▶ _TASK BRIEF_
Copy each line below in which the string "chatting" occurs.

***** TASK INPUT

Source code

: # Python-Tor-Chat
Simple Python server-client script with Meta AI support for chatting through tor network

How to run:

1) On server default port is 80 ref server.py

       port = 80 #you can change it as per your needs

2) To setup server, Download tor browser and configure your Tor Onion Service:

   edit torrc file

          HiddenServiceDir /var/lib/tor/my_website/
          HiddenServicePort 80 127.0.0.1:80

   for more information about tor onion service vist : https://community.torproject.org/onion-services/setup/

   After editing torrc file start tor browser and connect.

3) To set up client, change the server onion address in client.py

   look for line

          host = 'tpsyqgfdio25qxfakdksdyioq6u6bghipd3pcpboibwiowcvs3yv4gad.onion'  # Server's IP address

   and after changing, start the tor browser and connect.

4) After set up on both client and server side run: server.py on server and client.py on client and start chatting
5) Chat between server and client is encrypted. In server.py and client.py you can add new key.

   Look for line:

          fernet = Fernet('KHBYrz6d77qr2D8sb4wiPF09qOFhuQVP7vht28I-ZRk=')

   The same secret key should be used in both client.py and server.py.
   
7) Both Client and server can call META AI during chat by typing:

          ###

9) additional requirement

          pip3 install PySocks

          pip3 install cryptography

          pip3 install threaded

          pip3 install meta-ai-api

**********

▶ _EXERCISE ANSWER_
Simple Python server-client script with Meta AI support for chatting through tor network
4) After set up on both client and server side run: server.py on server and client.py on client and start chatting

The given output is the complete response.